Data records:
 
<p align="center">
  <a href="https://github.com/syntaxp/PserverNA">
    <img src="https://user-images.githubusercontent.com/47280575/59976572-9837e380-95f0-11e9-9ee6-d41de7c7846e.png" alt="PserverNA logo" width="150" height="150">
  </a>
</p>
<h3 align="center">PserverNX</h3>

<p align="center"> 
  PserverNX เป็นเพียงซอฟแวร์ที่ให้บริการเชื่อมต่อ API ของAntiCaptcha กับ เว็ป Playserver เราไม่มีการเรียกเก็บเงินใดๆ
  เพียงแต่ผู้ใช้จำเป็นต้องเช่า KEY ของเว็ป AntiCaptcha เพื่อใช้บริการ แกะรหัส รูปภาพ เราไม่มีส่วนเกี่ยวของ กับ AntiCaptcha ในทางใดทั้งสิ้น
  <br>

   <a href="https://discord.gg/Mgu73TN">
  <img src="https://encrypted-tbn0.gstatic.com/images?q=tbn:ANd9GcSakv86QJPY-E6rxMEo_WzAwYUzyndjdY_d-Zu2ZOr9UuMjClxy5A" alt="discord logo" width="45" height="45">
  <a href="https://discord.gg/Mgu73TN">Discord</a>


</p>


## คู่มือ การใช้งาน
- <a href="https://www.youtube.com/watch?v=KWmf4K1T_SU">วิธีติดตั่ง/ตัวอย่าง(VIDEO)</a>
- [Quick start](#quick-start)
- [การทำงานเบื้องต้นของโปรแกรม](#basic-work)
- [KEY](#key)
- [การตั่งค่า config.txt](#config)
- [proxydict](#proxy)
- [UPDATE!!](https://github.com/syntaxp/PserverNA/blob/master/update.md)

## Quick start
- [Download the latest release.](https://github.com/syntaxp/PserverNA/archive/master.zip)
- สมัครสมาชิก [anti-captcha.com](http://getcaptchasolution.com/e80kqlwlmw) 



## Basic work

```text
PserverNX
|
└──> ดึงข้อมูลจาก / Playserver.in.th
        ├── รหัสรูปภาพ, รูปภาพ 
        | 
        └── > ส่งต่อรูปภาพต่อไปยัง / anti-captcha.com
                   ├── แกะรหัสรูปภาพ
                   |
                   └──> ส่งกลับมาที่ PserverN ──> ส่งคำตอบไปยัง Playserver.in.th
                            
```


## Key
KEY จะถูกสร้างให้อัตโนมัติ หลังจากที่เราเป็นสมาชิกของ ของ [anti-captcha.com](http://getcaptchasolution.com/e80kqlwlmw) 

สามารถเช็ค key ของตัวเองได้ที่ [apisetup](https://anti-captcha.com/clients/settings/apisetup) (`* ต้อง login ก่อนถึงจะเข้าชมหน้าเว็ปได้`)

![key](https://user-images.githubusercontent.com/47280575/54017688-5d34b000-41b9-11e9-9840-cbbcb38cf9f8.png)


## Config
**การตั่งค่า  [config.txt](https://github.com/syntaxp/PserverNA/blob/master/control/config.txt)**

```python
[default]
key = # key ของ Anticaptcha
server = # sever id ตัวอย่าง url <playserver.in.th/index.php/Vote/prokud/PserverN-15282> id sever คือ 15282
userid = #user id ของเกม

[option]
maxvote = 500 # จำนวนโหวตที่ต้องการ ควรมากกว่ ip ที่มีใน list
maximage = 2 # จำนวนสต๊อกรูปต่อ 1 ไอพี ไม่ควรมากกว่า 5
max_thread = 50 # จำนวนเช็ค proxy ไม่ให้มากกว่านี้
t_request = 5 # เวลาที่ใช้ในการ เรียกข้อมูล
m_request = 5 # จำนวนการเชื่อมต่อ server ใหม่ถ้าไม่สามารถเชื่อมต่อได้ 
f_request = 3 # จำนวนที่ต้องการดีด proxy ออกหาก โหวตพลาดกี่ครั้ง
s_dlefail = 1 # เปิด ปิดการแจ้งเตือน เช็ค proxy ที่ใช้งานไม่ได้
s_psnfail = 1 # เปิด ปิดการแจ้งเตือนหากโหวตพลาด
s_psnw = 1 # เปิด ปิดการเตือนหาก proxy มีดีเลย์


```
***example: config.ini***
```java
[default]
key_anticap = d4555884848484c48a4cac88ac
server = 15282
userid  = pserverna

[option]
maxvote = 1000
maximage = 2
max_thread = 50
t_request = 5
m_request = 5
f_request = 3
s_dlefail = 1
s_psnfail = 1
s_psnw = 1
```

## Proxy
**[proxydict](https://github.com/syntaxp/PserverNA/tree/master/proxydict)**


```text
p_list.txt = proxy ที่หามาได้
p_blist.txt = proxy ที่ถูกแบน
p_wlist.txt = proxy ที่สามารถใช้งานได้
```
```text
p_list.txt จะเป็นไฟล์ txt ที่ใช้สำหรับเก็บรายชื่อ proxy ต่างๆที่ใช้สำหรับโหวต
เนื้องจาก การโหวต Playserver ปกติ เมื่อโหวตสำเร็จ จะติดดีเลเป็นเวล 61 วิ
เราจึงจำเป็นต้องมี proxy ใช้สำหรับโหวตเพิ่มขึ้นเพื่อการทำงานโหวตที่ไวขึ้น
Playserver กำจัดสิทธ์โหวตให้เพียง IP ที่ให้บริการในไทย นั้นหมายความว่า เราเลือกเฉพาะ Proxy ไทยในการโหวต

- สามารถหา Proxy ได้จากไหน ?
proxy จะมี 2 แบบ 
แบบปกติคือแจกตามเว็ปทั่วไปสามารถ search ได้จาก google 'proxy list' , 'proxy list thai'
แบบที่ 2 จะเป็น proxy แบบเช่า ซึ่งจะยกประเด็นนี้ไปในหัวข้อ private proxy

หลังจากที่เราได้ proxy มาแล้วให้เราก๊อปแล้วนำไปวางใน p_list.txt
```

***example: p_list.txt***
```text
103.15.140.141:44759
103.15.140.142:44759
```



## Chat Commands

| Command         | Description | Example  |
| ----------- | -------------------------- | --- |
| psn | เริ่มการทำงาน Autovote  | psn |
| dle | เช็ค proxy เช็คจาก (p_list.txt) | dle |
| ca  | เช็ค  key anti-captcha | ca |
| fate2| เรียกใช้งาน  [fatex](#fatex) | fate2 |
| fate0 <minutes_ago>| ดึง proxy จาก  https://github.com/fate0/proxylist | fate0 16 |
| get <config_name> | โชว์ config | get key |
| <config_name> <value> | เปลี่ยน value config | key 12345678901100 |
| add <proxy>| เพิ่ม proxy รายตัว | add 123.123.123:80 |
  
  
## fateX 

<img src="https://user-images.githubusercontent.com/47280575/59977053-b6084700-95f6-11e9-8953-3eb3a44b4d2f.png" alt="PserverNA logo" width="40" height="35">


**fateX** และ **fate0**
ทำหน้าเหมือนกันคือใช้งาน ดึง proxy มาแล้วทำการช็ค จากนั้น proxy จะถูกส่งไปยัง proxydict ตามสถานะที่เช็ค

## WORK REQUEST
Write out exactly the lines above between the line with "Description | Example" and the line with "[fatex](#fatex) | fate2 |", inclusive, and nothing beyond them.

## SOLUTION FOR THIS EXERCISE
| Command         | Description | Example  |
| ----------- | -------------------------- | --- |
| psn | เริ่มการทำงาน Autovote  | psn |
| dle | เช็ค proxy เช็คจาก (p_list.txt) | dle |
| ca  | เช็ค  key anti-captcha | ca |
| fate2| เรียกใช้งาน  [fatex](#fatex) | fate2 |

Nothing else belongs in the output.